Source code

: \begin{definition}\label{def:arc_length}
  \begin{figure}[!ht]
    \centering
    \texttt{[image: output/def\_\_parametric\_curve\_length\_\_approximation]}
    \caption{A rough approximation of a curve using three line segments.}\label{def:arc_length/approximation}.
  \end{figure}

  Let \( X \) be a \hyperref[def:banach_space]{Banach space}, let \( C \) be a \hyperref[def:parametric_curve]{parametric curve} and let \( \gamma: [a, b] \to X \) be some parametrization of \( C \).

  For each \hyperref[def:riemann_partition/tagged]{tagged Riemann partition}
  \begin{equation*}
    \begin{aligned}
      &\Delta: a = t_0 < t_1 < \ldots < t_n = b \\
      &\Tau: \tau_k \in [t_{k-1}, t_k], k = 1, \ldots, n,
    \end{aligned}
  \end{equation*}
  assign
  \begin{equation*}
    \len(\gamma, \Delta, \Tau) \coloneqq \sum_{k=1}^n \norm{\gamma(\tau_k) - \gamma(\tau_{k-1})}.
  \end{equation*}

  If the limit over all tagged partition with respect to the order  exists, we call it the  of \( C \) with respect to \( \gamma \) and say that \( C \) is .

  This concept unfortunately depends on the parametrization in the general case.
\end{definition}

▶ TASK TO CARRY OUT:
Lines before the one containing "< \ldots < t_n = b \\" stay out; reproduce that line and all the lines after it, through the end of the listing, exactly.

▶ WRITTEN RESPONSE:
      &\Delta: a = t_0 < t_1 < \ldots < t_n = b \\
      &\Tau: \tau_k \in [t_{k-1}, t_k], k = 1, \ldots, n,
    \end{aligned}
  \end{equation*}
  assign
  \begin{equation*}
    \len(\gamma, \Delta, \Tau) \coloneqq \sum_{k=1}^n \norm{\gamma(\tau_k) - \gamma(\tau_{k-1})}.
  \end{equation*}

  If the limit over all tagged partition with respect to the order  exists, we call it the  of \( C \) with respect to \( \gamma \) and say that \( C \) is .

  This concept unfortunately depends on the parametrization in the general case.
\end{definition}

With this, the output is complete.